◆ EXTRACTED DATA ◆
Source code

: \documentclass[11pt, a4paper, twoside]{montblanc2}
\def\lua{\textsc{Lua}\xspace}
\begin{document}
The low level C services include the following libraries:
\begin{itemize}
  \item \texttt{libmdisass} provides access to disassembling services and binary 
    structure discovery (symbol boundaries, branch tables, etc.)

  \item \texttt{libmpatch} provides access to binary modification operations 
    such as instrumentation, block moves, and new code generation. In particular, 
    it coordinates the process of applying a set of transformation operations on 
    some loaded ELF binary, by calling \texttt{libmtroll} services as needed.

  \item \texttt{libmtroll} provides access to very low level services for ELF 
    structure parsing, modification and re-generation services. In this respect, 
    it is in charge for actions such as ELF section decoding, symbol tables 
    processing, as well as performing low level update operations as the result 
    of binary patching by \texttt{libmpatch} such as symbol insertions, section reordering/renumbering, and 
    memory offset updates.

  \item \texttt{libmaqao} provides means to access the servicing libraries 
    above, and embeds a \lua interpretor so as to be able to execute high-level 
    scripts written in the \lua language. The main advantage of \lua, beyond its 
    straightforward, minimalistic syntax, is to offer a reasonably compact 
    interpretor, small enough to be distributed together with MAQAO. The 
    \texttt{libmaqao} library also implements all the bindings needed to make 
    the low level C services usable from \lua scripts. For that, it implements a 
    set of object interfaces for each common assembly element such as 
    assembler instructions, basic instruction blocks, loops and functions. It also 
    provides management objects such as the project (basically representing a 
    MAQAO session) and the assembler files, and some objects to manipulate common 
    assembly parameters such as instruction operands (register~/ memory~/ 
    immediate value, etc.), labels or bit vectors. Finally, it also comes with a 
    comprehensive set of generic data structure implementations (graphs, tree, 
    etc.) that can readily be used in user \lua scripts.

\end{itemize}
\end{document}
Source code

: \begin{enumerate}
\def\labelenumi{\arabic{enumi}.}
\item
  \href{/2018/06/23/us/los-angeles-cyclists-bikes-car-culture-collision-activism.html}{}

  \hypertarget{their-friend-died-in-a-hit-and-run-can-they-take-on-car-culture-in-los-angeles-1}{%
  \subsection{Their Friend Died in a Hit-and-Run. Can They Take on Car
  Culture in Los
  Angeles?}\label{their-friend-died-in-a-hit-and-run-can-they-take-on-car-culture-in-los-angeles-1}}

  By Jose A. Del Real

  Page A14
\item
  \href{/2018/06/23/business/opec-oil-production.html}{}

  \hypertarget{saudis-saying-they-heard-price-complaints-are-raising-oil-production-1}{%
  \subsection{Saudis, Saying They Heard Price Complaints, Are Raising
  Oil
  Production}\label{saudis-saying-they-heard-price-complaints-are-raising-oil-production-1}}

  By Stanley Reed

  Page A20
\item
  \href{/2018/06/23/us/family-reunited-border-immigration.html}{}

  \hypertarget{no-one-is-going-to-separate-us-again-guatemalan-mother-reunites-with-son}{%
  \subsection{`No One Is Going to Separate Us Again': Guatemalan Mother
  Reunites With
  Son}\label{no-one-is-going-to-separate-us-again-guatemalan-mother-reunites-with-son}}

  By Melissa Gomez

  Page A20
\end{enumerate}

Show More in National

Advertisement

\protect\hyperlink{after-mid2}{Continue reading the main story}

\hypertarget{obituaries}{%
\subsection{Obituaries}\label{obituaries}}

◆ TASK DESCRIPTION ◆
All lines above that hold the string "memory" should be copied.

◆ RESPONSE ◆
    memory offset updates.
    assembly parameters such as instruction operands (register~/ memory~/ 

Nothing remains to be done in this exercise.